By Lynda Bourne
Stakeholder engagement is an essential part of project management. Chances are your organization focuses on stakeholder engagement but uses another name for the activity.
From an organizational perspective, stakeholder engagement is a means to achieving outcomes increasingly seen as necessary to comply with various rules and regulations or meet customer or community expectations. Here are some terms you’ve probably heard that have stakeholder engagement at their core.
Corporate Social Responsibility (CSR)
Stakeholders increasingly have expectations about the behavior and responsibilities of organizations that go beyond the provision of jobs and products or services. CSR is generally defined as the continuing commitment by an organization to improve the quality of life of the workforce and their families as well as of the community and society at large.

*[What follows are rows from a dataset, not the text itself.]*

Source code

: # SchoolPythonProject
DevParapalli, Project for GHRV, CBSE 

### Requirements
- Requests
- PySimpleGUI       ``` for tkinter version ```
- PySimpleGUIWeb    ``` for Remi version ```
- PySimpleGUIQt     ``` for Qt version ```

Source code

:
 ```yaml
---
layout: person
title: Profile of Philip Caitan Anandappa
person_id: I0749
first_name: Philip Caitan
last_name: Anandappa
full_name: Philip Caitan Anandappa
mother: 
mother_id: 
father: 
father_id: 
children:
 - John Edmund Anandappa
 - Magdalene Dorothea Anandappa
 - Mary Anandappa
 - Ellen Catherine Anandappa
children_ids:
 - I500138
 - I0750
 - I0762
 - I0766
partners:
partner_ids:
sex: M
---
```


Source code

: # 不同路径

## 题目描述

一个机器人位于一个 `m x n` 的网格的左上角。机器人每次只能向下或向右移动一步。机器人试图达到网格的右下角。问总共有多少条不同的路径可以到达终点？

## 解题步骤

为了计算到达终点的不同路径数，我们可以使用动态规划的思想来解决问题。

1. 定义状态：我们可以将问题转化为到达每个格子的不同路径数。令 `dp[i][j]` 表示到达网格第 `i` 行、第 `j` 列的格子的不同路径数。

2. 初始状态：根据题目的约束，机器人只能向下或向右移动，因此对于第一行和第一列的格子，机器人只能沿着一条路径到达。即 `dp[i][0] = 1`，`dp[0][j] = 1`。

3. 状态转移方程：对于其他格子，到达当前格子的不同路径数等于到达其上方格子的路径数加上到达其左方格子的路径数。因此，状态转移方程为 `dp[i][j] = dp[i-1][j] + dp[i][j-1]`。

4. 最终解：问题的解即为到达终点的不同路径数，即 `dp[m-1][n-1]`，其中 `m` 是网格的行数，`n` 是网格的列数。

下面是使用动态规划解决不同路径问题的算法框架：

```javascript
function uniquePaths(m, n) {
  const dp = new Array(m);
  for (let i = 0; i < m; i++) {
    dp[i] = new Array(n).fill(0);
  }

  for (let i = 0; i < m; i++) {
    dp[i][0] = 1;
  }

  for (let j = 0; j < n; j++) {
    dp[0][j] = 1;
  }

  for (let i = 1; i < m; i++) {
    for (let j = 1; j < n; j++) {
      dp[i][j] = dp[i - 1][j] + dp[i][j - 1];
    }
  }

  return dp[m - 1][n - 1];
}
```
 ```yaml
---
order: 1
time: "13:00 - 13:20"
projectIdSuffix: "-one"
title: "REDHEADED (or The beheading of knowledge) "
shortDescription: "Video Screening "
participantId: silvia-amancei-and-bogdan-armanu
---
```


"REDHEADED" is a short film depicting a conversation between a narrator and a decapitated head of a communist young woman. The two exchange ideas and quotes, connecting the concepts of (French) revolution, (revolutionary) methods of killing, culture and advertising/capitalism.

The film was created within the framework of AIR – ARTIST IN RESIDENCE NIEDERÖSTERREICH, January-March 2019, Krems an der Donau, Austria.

The social responsibilities of organizations arise in the context of stakeholder relationships. No two organizations are likely to have the exact same set of responsibilities, because each organization has different products, services and strategies and therefore different combinations of stakeholders and stakeholder interests and issues.
Sustainability in an organizational context goes beyond environmental issues to include every dimension of how a business operates in the social, cultural and economic environment. It is a business approach that creates long-term consumer and employee value and directly contributes to the sustainability of the organization itself.

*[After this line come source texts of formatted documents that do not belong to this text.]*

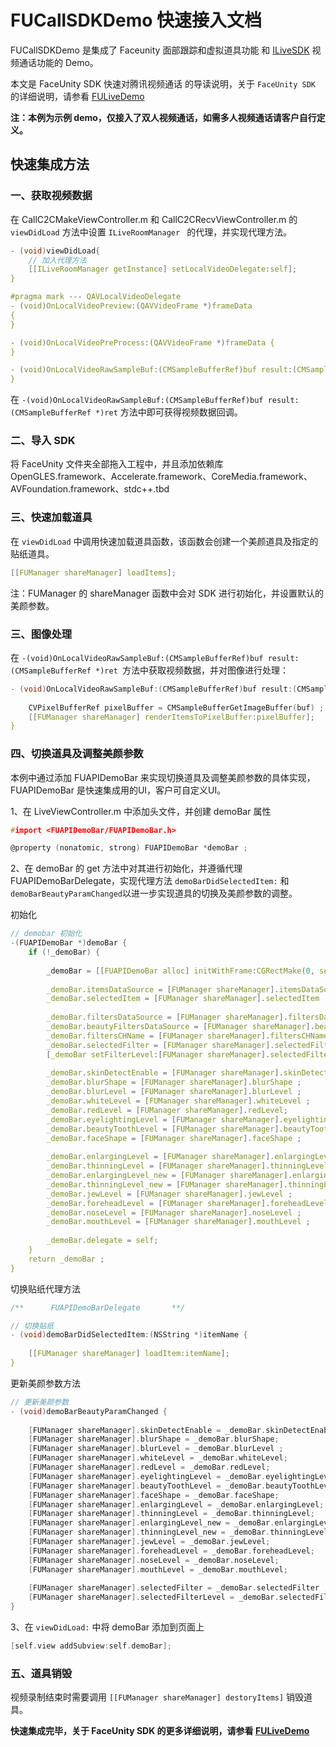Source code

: # FUCallSDKDemo 快速接入文档

FUCallSDKDemo 是集成了 Faceunity 面部跟踪和虚拟道具功能 和 [ILiveSDK](https://github.com/zhaoyang21cn/CallSDK_iOS_Demo)  视频通话功能的 Demo。

本文是 FaceUnity SDK 快速对腾讯视频通话 的导读说明，关于 `FaceUnity SDK` 的详细说明，请参看 [FULiveDemo](https://github.com/Faceunity/FULiveDemo/tree/dev)

**注：本例为示例 demo，仅接入了双人视频通话，如需多人视频通话请客户自行定义。**

## 快速集成方法

### 一、获取视频数据

在 CallC2CMakeViewController.m 和 CallC2CRecvViewController.m 的 `viewDidLoad` 方法中设置 `ILiveRoomManager ` 的代理，并实现代理方法。

```C
- (void)viewDidLoad{
    // 加入代理方法
    [[ILiveRoomManager getInstance] setLocalVideoDelegate:self];
}

#pragma mark --- QAVLocalVideoDelegate
- (void)OnLocalVideoPreview:(QAVVideoFrame *)frameData
{
}

- (void)OnLocalVideoPreProcess:(QAVVideoFrame *)frameData {
}

- (void)OnLocalVideoRawSampleBuf:(CMSampleBufferRef)buf result:(CMSampleBufferRef *)ret {
}
```



在 `-(void)OnLocalVideoRawSampleBuf:(CMSampleBufferRef)buf result:(CMSampleBufferRef *)ret` 方法中即可获得视频数据回调。

### 二、导入 SDK

将 FaceUnity 文件夹全部拖入工程中，并且添加依赖库 OpenGLES.framework、Accelerate.framework、CoreMedia.framework、AVFoundation.framework、stdc++.tbd

### 三、快速加载道具

在 `viewDidLoad` 中调用快速加载道具函数，该函数会创建一个美颜道具及指定的贴纸道具。

```c
[[FUManager shareManager] loadItems];
```

注：FUManager 的 shareManager 函数中会对 SDK 进行初始化，并设置默认的美颜参数。

### 三、图像处理

在  `-(void)OnLocalVideoRawSampleBuf:(CMSampleBufferRef)buf result:(CMSampleBufferRef *)ret `方法中获取视频数据，并对图像进行处理：

```c
- (void)OnLocalVideoRawSampleBuf:(CMSampleBufferRef)buf result:(CMSampleBufferRef *)ret {
    
    CVPixelBufferRef pixelBuffer = CMSampleBufferGetImageBuffer(buf) ;
    [[FUManager shareManager] renderItemsToPixelBuffer:pixelBuffer];
}
```

### 四、切换道具及调整美颜参数

本例中通过添加 FUAPIDemoBar 来实现切换道具及调整美颜参数的具体实现，FUAPIDemoBar 是快速集成用的UI，客户可自定义UI。

1、在 LiveViewController.m 中添加头文件，并创建 demoBar 属性

```C
#import <FUAPIDemoBar/FUAPIDemoBar.h>

@property (nonatomic, strong) FUAPIDemoBar *demoBar ;
```

2、在 demoBar 的 get 方法中对其进行初始化，并遵循代理  FUAPIDemoBarDelegate，实现代理方法 `demoBarDidSelectedItem:` 和 `demoBarBeautyParamChanged`以进一步实现道具的切换及美颜参数的调整。

初始化

```C
// demobar 初始化
-(FUAPIDemoBar *)demoBar {
    if (!_demoBar) {
        
        _demoBar = [[FUAPIDemoBar alloc] initWithFrame:CGRectMake(0, self.view.frame.size.height - 164 - 44, self.view.frame.size.width, 164)];
        
        _demoBar.itemsDataSource = [FUManager shareManager].itemsDataSource;
        _demoBar.selectedItem = [FUManager shareManager].selectedItem ;
        
        _demoBar.filtersDataSource = [FUManager shareManager].filtersDataSource ;
        _demoBar.beautyFiltersDataSource = [FUManager shareManager].beautyFiltersDataSource ;
        _demoBar.filtersCHName = [FUManager shareManager].filtersCHName ;
        _demoBar.selectedFilter = [FUManager shareManager].selectedFilter ;
        [_demoBar setFilterLevel:[FUManager shareManager].selectedFilterLevel forFilter:[FUManager shareManager].selectedFilter] ;
        
        _demoBar.skinDetectEnable = [FUManager shareManager].skinDetectEnable;
        _demoBar.blurShape = [FUManager shareManager].blurShape ;
        _demoBar.blurLevel = [FUManager shareManager].blurLevel ;
        _demoBar.whiteLevel = [FUManager shareManager].whiteLevel ;
        _demoBar.redLevel = [FUManager shareManager].redLevel;
        _demoBar.eyelightingLevel = [FUManager shareManager].eyelightingLevel ;
        _demoBar.beautyToothLevel = [FUManager shareManager].beautyToothLevel ;
        _demoBar.faceShape = [FUManager shareManager].faceShape ;
        
        _demoBar.enlargingLevel = [FUManager shareManager].enlargingLevel ;
        _demoBar.thinningLevel = [FUManager shareManager].thinningLevel ;
        _demoBar.enlargingLevel_new = [FUManager shareManager].enlargingLevel ;
        _demoBar.thinningLevel_new = [FUManager shareManager].thinningLevel ;
        _demoBar.jewLevel = [FUManager shareManager].jewLevel ;
        _demoBar.foreheadLevel = [FUManager shareManager].foreheadLevel ;
        _demoBar.noseLevel = [FUManager shareManager].noseLevel ;
        _demoBar.mouthLevel = [FUManager shareManager].mouthLevel ;
        
        _demoBar.delegate = self;
    }
    return _demoBar ;
}
```

切换贴纸代理方法

```C
/**      FUAPIDemoBarDelegate       **/

// 切换贴纸
- (void)demoBarDidSelectedItem:(NSString *)itemName {
    
    [[FUManager shareManager] loadItem:itemName];
}
```

更新美颜参数方法

```C
// 更新美颜参数
- (void)demoBarBeautyParamChanged {
    
    [FUManager shareManager].skinDetectEnable = _demoBar.skinDetectEnable;
    [FUManager shareManager].blurShape = _demoBar.blurShape;
    [FUManager shareManager].blurLevel = _demoBar.blurLevel ;
    [FUManager shareManager].whiteLevel = _demoBar.whiteLevel;
    [FUManager shareManager].redLevel = _demoBar.redLevel;
    [FUManager shareManager].eyelightingLevel = _demoBar.eyelightingLevel;
    [FUManager shareManager].beautyToothLevel = _demoBar.beautyToothLevel;
    [FUManager shareManager].faceShape = _demoBar.faceShape;
    [FUManager shareManager].enlargingLevel = _demoBar.enlargingLevel;
    [FUManager shareManager].thinningLevel = _demoBar.thinningLevel;
    [FUManager shareManager].enlargingLevel_new = _demoBar.enlargingLevel_new;
    [FUManager shareManager].thinningLevel_new = _demoBar.thinningLevel_new;
    [FUManager shareManager].jewLevel = _demoBar.jewLevel;
    [FUManager shareManager].foreheadLevel = _demoBar.foreheadLevel;
    [FUManager shareManager].noseLevel = _demoBar.noseLevel;
    [FUManager shareManager].mouthLevel = _demoBar.mouthLevel;
    
    [FUManager shareManager].selectedFilter = _demoBar.selectedFilter ;
    [FUManager shareManager].selectedFilterLevel = _demoBar.selectedFilterLevel;
}
```

3、在 `viewDidLoad:` 中将 demoBar 添加到页面上

```C
[self.view addSubview:self.demoBar];
```



### **五**、道具销毁

视频录制结束时需要调用 `[[FUManager shareManager] destoryItems]`  销毁道具。

**快速集成完毕，关于 FaceUnity SDK 的更多详细说明，请参看 [FULiveDemo](https://github.com/Faceunity/FULiveDemo/tree/dev)**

The Triple Bottom Line (TBL)
TBL is an accounting framework with three parts: social, environmental and financial. These three divisions are also called the three Ps: people, planet and profit, or the "three pillars of sustainability." Many corporations are required to report in the TBL framework as part of their exchange listing rules.
(The International Organization for Standardization’s ISO 26000:2010: Guidance on social responsibility, and the Global Reporting Initiative’s closely aligned guidelines set out the framework for social responsibility and guidelines for reporting, respectively.)
What This Means for Project Managers
As project managers, we don’t always have input to organizational policies, but we are at the cutting edge of organizational change. Many projects have a significant impact on stakeholders outside of the organization.
Therefore if your organization’s executives are using any of the terms detailed above and are “walking the talk,” you need to make sure your project activities support the organization’s overall stakeholder engagement philosophy.
Project failures such as the tailings dam disaster in Brazil last month can undo decades of work by an organization to establish a reputation as a good corporate citizen. Building such a reputation is not purely altruistic!
ISO 26000 suggests organizations that practice CSR and sustainability and focus on the TBL have a distinct competitive advantage that includes:
- Ability to attract and retain workers or members, customers, clients or users
- Maintenance of employee morale, commitment and productivity
- Positive views of investors, owners, donors, sponsors and the financial community
- Good relationships with companies, governments, the media, suppliers, peers, customers and the community in which it operates.
In summary: Project managers cannot create corporate policy. But if the organization is focused on its TBL, the wise project manager will make sure his or her project plan includes proactive stakeholder engagement, and view that engagement as part of a much larger picture.
How much focus does your organization place on stakeholder engagement? How much does it care about CSR, sustainability and the TBL?